(Rendered images with source text)
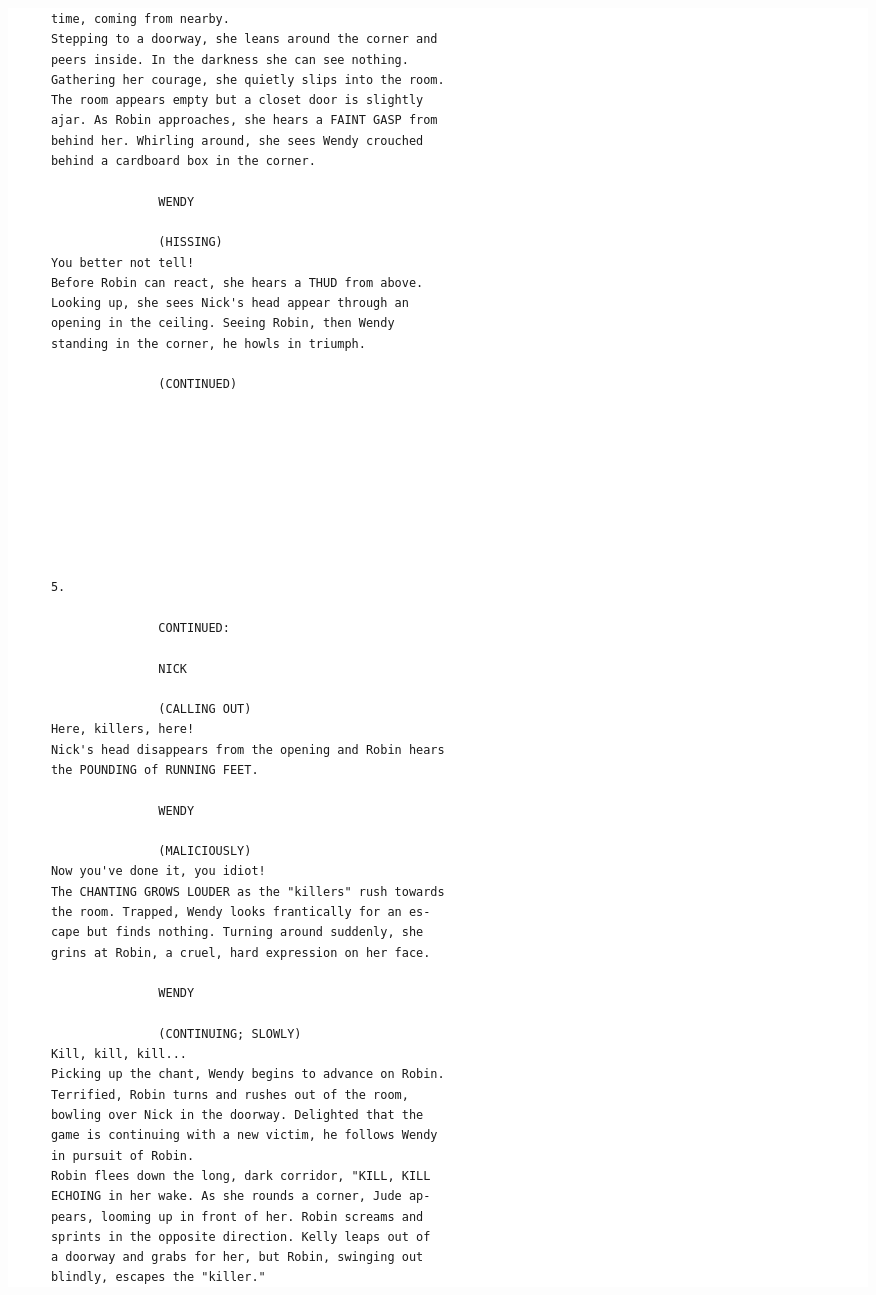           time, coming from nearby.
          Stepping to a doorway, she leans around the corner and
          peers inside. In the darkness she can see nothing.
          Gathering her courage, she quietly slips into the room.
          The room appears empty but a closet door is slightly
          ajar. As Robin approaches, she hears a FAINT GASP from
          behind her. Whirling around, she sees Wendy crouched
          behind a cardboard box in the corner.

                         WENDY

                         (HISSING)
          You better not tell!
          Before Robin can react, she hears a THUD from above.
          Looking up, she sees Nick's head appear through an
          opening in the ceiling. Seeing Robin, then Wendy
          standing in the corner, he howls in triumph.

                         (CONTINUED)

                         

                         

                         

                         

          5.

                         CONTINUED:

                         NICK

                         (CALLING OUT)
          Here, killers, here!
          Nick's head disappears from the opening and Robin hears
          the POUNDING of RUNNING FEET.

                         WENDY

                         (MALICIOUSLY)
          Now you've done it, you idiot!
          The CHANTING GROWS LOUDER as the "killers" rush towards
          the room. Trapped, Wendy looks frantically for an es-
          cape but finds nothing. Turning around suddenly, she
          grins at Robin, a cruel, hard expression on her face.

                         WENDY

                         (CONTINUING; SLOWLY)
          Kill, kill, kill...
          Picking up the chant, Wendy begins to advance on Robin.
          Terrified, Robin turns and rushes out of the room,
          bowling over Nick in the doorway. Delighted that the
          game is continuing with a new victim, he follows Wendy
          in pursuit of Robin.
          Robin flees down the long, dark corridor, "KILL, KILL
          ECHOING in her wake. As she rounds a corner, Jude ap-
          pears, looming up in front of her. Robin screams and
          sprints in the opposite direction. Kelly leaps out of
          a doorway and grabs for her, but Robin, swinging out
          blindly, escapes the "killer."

#### [WHAT YOU WILL DO]
What the records say must be written out exactly, with none of their pictures.

#### [WRITTEN ANSWER]
           time, coming from nearby.
          Stepping to a doorway, she leans around the corner and
          peers inside. In the darkness she can see nothing.
          Gathering her courage, she quietly slips into the room.
          The room appears empty but a closet door is slightly
          ajar. As Robin approaches, she hears a FAINT GASP from
          behind her. Whirling around, she sees Wendy crouched
          behind a cardboard box in the corner.

                         WENDY

                         (HISSING)
          You better not tell!
          Before Robin can react, she hears a THUD from above.
          Looking up, she sees Nick's head appear through an
          opening in the ceiling. Seeing Robin, then Wendy
          standing in the corner, he howls in triumph.

                         (CONTINUED)

                         

                         

                         

                         

          5.

                         CONTINUED:

                         NICK

                         (CALLING OUT)
          Here, killers, here!
          Nick's head disappears from the opening and Robin hears
          the POUNDING of RUNNING FEET.

                         WENDY

                         (MALICIOUSLY)
          Now you've done it, you idiot!
          The CHANTING GROWS LOUDER as the "killers" rush towards
          the room. Trapped, Wendy looks frantically for an es-
          cape but finds nothing. Turning around suddenly, she
          grins at Robin, a cruel, hard expression on her face.

                         WENDY

                         (CONTINUING; SLOWLY)
          Kill, kill, kill...
          Picking up the chant, Wendy begins to advance on Robin.
          Terrified, Robin turns and rushes out of the room,
          bowling over Nick in the doorway. Delighted that the
          game is continuing with a new victim, he follows Wendy
          in pursuit of Robin.
          Robin flees down the long, dark corridor, "KILL, KILL
          ECHOING in her wake. As she rounds a corner, Jude ap-
          pears, looming up in front of her. Robin screams and
          sprints in the opposite direction. Kelly leaps out of
          a doorway and grabs for her, but Robin, swinging out
          blindly, escapes the "killer."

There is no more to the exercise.